Sincelejo no es una ciudad que olvide: puede guardar silencio, puede aprender a convivir con el dolor, puede incluso seguir sonriendo en otras fechas, pero no olvida. Cada 20 de enero, cuando el calendario vuelve a marcar lo que antes era sinónimo de música, pólvora y toros, algo se quiebra en el alma colectiva de la capital sucreña, porque el 20 de enero de 1980 no fue simplemente una fiesta que salió mal, sino el día en que la alegría se desplomó y la tradición se vistió de luto.
Durante décadas, las corralejas habían sido el corazón palpitante de las fiestas; no eran una corrida formal ni un espectáculo reglamentado, eran el pueblo dentro del ruedo, el toro frente al hombre sin barreras, el porro sonando como banda sonora del riesgo, identidad sabanera transmitida de generación en generación y un orgullo popular que nadie se atrevía a cuestionar. Y precisamente por eso nadie preguntaba nada: nadie preguntó cuántas personas podían soportar los palcos, nadie preguntó si la madera resistía, si los clavos estaban bien puestos, si el suelo húmedo aguantaría el peso de miles de cuerpos; la tradición era la única garantía y la fe, el único seguro.
La plaza de corralejas de ese enero de 1980, se construyó tabla sobre tabla, costumbre sobre cálculo, confianza sobre técnica, mientras los palcos crecían como una mole de madera frágil, alta y estrecha, atiborrada de gente que reía, bebía y esperaba ver salir los toros, sin imaginar que esa estructura levantada para celebrar la vida se convertiría en la tumba de cientos.
Aquel 20 de enero llovió, una lluvia breve, casi inocente, pero suficiente; la gente, buscando refugio, se movió hacia atrás en los palcos y ese gesto simple y humano, cubrirse del agua, fue el golpe final: la estructura cedió y cuando cedió no solo cayó la madera, cayeron vidas, familias enteras, sueños y futuros que nunca llegaron. El derrumbe fue brutal, entre gritos, polvo, sangre y cuerpos atrapados bajo los escombros, con padres buscando hijos, hermanos llamándose en la oscuridad y personas que minutos antes reían quedando inmóviles, sepultadas por la fiesta; los hospitales colapsaron porque no había camillas suficientes, no había médicos suficientes y no había tiempo suficiente.

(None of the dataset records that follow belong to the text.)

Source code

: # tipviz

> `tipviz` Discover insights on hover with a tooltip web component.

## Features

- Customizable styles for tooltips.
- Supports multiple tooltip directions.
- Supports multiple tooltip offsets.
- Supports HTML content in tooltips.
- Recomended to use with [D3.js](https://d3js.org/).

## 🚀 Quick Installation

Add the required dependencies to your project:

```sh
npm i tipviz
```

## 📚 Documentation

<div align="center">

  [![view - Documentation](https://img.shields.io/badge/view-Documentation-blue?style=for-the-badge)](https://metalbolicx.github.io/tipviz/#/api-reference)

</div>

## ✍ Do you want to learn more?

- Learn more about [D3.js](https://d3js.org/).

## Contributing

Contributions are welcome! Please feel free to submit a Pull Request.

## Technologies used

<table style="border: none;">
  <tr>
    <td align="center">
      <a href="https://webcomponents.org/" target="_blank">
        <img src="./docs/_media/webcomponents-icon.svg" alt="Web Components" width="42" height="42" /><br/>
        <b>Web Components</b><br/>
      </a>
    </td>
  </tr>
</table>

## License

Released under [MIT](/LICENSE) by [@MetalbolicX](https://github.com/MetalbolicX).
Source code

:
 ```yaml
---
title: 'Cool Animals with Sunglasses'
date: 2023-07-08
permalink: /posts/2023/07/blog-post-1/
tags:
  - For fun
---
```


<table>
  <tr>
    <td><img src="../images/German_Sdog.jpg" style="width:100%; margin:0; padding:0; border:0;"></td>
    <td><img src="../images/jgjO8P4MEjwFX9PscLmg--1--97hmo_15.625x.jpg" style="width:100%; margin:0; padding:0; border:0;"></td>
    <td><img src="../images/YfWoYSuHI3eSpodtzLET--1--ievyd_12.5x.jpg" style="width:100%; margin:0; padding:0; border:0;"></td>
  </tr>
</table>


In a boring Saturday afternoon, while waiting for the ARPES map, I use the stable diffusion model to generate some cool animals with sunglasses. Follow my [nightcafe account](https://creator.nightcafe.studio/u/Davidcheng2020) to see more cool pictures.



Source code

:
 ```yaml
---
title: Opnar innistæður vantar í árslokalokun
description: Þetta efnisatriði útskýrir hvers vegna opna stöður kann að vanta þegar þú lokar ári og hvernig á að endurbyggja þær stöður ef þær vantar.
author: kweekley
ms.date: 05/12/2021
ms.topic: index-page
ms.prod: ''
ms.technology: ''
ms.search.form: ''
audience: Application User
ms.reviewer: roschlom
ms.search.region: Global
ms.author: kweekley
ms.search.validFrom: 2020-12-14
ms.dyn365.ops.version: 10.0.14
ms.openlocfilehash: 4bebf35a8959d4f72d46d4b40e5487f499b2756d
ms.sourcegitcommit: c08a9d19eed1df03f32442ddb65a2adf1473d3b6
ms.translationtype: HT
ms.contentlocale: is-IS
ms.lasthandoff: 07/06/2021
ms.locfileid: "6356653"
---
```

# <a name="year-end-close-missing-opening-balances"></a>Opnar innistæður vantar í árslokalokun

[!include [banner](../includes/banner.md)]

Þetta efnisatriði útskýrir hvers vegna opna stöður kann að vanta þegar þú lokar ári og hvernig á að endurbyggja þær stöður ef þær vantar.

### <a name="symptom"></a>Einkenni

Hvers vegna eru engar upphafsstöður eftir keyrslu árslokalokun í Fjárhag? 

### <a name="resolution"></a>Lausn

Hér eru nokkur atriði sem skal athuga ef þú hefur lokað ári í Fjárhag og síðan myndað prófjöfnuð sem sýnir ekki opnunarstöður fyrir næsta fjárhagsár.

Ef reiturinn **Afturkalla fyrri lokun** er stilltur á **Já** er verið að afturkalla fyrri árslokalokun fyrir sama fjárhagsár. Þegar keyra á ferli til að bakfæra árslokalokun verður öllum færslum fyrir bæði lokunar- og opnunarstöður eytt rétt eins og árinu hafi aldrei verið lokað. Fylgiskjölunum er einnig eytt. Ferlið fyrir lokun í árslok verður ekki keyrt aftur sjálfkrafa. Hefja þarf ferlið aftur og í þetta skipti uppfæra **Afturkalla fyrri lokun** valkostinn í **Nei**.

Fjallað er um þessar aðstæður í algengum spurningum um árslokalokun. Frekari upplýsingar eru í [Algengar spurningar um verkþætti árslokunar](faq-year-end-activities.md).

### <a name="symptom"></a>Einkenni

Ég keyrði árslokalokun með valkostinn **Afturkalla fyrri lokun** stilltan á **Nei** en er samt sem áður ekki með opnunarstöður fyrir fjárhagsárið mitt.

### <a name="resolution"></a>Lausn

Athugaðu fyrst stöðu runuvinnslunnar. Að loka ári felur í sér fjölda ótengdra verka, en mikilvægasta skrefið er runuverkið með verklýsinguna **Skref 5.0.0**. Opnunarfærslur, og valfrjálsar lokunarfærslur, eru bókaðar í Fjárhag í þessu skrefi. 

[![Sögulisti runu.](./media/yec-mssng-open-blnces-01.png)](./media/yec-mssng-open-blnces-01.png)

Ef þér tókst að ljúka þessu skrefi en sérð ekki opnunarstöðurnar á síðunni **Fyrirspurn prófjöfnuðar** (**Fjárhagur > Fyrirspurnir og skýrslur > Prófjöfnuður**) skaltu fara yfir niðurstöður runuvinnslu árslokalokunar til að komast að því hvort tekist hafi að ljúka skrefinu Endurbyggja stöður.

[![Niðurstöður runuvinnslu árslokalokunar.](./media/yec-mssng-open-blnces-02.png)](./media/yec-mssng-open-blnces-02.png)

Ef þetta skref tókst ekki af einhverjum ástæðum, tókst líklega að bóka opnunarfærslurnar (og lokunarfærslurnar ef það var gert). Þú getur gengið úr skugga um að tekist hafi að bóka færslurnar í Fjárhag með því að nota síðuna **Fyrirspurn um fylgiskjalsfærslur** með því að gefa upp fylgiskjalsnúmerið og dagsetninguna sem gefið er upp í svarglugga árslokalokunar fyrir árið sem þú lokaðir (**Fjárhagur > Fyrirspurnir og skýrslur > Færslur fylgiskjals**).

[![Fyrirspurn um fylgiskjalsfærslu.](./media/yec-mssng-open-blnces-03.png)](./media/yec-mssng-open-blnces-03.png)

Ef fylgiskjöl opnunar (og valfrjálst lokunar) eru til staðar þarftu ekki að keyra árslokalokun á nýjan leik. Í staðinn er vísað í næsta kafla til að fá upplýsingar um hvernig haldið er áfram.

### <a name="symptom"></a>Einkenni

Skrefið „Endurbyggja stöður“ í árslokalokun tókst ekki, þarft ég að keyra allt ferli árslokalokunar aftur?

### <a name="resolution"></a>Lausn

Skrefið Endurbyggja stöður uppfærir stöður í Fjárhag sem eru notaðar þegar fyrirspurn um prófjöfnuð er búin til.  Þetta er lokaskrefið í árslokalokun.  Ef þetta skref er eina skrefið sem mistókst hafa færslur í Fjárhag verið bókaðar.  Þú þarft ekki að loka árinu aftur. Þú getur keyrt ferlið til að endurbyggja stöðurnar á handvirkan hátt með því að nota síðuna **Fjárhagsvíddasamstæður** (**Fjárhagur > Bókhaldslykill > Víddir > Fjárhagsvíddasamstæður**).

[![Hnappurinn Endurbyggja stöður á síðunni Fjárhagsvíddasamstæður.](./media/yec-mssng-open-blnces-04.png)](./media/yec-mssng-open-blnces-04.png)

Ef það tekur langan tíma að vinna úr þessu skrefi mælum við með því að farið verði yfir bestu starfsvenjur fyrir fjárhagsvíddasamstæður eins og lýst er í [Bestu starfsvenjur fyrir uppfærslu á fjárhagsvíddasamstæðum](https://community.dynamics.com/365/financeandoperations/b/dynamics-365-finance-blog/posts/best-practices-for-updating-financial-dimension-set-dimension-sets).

Las cifras nunca fueron claras, se habló de más de 400 muertos y otros dicen que fueron muchos más, pero el número exacto importa menos que la certeza irrefutable de que Sincelejo nunca volvió a ser la misma. Esta serie de crónicas que comienza hoy, 15 de enero, busca memoria, verdad y humanidad, porque detrás de cada cifra hubo un nombre, detrás de cada herido una familia y detrás de cada cuerpo una historia interrumpida; hubo madres como Estebana Villalba, que perdió a su hija Alicia, sobrevivientes como Felipe Rambaut, que cargó durante décadas el peso silencioso de haber salido con vida, vendedores, músicos, campesinos, niños y ancianos, muchos ausentes de los registros oficiales pero presentes para siempre en la ausencia cotidiana de quienes los esperaron en vano. Y también hubo quienes sobrevivimos: yo estaba allí, era un niño, entré a la plaza con mi familia, la lluvia cayó y los palcos se vinieron abajo; mi padre, mi madre y mi hermana sufrieron fracturas, yo vi morir a personas que conocía, vi amigos, vecinos y rostros que todavía me visitan en sueños, porque Dios nos salvó pero nos dejó una memoria que no se borra, y por eso esta crónica no es solo historia, es testimonio.
En las próximas entregas recorreremos los días previos, cuando la ciudad se vestía de fiesta sin saber que caminaba hacia el abismo, hablaremos de la tradición, de los ganaderos, de la construcción de los palcos y de las señales ignoradas, reviviremos el 20 de enero y también los días posteriores, los hospitales desbordados, los entierros, las promesas de justicia y el silencio que vino después, porque recordar no es abrir heridas sino impedir que vuelvan a infligirse; Sincelejo merece que se cuente su verdad, las víctimas merecen que se pronuncien sus nombres y el país merece aprender de una tragedia que jamás debió ocurrir, una memoria que no se escribe para el pasado, sino para que el futuro no repita el mismo dolor.